There are signs the town is finally ready to embrace the book, released in 1937, that put it on the map. At the weekend, a permanent exhibition to Orwell, real name Eric Blair, was opened at the Museum to Wigan Life by his son Richard Blair.
Orwell researched The Road to Wigan Pier in the reference library upstairs. “In spite of the impression George Orwell disliked Wigan, he was never in doubt about the spirit of the people,” Richard says. “He only wanted to bring to the world’s attention the terrible conditions that people had to endure as a result of the Depression and the perceived indifference of the coal and mill owners.”
We look in on Rita Culshaw, 87, one of the last surviving Pit Brow Lasses, who helped us make our film about Wigan’s mining history.
She cleaned coal that miners brought to the surface. Now she lives in a bungalow with Frank.
The cost of living has rocketed since we last met. “We get 25p for Frank being 80 in November,” Rita says, drily. “If we save it all up for a month, we’ll be able to afford a loaf of bread in Asda.”
Fur Klempt – a food project named after the Wiganese for being starving hungry – delivered food parcels to Rita and her neighbours during lockdown.
We asked Brexit supporter Rita what she made of the Government response to Covid.
“People didn’t vote for Boris to look after them in a pandemic or fight a war,” she says. “They voted for him for Brexit and he’s got that done.” Since we last visited, the Swan and Railway Tavern has been restored. Wigan MP Lisa Nandy says the pub is a symbol of the town’s resilience and the Government’s failure to back it.
Built in 1898, it all but burned down in 1982, was branded “the worst pub in Wigan” on TripAdvisor in 2016, and has been returned to its former glory.
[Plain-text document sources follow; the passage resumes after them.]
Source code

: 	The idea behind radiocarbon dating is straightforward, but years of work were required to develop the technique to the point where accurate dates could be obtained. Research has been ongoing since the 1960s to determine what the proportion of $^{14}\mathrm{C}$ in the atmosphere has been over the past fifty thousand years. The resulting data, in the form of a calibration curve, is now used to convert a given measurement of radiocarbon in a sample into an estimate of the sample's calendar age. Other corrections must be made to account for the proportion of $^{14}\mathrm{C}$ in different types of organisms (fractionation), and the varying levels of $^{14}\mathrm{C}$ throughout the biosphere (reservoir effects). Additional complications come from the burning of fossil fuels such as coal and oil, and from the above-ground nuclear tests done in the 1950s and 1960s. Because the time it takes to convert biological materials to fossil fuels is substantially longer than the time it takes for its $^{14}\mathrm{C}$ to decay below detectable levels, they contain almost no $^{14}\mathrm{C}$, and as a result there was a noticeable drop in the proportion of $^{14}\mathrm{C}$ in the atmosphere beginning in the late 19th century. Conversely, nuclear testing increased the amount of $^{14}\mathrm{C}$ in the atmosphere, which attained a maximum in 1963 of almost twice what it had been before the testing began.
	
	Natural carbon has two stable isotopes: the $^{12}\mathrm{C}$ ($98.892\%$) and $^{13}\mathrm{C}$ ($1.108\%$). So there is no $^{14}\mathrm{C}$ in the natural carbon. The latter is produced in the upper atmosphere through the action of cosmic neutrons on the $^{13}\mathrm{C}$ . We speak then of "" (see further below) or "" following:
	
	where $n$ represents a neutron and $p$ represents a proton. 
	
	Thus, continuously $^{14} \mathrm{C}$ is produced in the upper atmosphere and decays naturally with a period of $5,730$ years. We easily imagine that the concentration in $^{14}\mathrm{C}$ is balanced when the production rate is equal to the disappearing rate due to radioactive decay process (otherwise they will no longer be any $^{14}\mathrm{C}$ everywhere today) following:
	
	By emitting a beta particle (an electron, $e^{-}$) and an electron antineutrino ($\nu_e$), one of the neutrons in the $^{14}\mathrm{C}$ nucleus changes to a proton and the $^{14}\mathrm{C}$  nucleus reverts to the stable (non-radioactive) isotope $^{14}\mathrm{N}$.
In a prime location opposite the busy station, its future should be nailed on.
“Except, the Government has cut the train from the airport and reduced services,” Nandy says. “That’s what Levelling Up means to Wigan.
“You get 60 press releases on the Northern Powerhouse but actually they’ve electrified a tiny bit of track that doesn’t go anywhere and taken most of the trains off.” The new Shadow Secretary of State for Levelling Up calls Levelling Up a “partial refund”, where millions were robbed from areas with a few vote-pleasing handouts in return.
“Yet all across Wigan, in places like Sunshine House, people are weaving gold out of thread,” Nandy says.
“Imagine what they could do with a government that backed them.”
Now, 85 years on, Orwell’s book continues to resonate. “People often think it portrayed Wigan as a grim place,” Nandy says. “But I read it as a love letter to the people of Wigan.”